Insurers also argued that the social and economic effects of the pandemic were not insured losses.

Argenta argued “It is clear that ‘but for’ the insured peril (i.e. an occurrence of COVID-19 within 25 miles of the relevant premises) policyholders would in all or almost all cases have suffered the same or substantially the same loss in any event, irrespective of any local occurrence of the disease.”

Arch argued that “COVID-19 affected levels of employment, consumer behaviour, economic activity and confidence” and that the policy “does not insure against the financial consequences of COVID-19 nor of the Government intervention in response to COVID-19."

Hiscox’s defence made reference to Sweden, where businesses were not restricted with the same lock down measures as the UK, but still suffered significant economic loss to demonstrate that those losses are not insured losses within the policy.

Wordings are not ambiguous and contra preferentum rule does not apply

Insurers also disputed that the contra proferentem rule should be applied. This rule states that any clause considered to be ambiguous should be interpreted against the interests of the party that created that clause. Insurers rejected this assertion, stating that their wordings are unambiguous.

Several insurers also set out that the policies were sold by brokers, whose responsibility it is to advise their clients. QBE said in its defence: “Each of the policyholders of policies with the QBE Wordings acted through an authorised insurance broker intermediary at the time of the placing of the policies with the QBE Wordings whose duty, inter alia, was to advise on the suitability of the insurance being obtained.”
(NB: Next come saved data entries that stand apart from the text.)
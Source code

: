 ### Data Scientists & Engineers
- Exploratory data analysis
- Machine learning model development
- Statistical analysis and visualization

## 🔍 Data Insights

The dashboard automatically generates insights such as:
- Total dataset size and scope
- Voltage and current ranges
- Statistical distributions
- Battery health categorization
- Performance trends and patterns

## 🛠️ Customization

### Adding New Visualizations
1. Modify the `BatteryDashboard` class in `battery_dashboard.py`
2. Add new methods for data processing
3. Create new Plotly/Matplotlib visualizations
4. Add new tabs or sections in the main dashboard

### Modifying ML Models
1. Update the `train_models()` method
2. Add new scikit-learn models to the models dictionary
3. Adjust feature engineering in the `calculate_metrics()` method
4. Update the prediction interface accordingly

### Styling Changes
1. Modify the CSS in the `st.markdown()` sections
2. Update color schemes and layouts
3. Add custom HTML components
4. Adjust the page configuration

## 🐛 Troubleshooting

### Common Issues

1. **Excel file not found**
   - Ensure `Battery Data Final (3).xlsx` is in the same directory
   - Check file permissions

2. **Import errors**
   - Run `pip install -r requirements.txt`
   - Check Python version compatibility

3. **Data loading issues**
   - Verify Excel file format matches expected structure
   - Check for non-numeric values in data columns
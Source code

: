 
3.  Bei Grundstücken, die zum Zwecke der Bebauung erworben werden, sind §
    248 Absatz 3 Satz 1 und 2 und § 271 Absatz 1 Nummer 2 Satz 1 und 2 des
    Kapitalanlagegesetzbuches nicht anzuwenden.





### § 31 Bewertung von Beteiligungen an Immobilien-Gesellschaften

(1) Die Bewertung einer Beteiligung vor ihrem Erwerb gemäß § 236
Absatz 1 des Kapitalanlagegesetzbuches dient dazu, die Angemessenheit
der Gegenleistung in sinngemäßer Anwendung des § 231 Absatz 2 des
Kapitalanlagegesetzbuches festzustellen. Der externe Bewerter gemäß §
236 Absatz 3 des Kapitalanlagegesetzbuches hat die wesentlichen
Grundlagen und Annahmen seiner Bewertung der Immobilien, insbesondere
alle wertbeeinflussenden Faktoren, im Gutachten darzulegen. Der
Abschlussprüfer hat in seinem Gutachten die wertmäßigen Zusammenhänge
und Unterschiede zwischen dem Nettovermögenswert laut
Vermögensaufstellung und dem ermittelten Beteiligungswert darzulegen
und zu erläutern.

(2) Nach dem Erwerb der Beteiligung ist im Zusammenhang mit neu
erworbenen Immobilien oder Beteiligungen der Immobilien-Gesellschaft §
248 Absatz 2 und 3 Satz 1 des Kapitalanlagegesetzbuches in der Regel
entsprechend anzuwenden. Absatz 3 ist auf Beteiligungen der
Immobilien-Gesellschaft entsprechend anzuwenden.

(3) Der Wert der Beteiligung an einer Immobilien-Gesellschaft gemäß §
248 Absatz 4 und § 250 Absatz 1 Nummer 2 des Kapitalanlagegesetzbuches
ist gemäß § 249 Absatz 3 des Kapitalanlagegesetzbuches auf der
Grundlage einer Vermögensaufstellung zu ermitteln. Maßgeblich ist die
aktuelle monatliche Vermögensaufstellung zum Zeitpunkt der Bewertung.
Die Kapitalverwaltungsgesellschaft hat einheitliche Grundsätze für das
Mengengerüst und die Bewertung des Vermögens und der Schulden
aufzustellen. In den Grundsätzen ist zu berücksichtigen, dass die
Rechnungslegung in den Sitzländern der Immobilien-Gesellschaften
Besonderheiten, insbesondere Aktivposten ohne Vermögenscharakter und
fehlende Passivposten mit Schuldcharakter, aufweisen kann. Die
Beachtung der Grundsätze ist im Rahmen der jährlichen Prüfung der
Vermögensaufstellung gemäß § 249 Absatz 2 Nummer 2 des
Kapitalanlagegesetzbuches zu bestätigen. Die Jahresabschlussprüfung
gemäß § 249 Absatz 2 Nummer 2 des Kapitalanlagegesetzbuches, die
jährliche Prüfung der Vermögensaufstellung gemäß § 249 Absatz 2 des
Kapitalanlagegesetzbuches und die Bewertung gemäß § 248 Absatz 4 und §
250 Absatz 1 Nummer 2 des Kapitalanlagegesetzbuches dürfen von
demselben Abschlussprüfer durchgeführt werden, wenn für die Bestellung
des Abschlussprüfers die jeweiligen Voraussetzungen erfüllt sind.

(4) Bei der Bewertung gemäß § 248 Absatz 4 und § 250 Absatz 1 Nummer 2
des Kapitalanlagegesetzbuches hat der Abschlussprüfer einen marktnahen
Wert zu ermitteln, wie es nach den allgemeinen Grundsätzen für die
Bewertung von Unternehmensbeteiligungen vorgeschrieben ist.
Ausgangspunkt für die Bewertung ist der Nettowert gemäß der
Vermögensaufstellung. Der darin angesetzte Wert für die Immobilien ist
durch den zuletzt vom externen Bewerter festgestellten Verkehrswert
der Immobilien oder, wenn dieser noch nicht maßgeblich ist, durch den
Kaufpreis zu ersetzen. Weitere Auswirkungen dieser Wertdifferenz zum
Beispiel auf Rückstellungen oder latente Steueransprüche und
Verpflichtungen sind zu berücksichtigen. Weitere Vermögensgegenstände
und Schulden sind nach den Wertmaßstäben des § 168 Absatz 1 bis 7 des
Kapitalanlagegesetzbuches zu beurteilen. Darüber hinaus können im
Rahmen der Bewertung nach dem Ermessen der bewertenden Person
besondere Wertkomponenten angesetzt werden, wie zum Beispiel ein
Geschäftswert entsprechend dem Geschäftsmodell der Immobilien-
RSA also pointed to the role of brokers in formulating their wordings “RSA4 was drafted by Marsh/Jelf who acted as agents for the relevant insureds. In such circumstances, the insureds (and not RSA) would fall to be treated as the proferens."

Financial Conduct Authority Reply

The Financial Conduct Authority’s reply to the defences is due on 3 July. In the interim, it is calling for public submissions on the defences for it to consider inclusion in its Reply.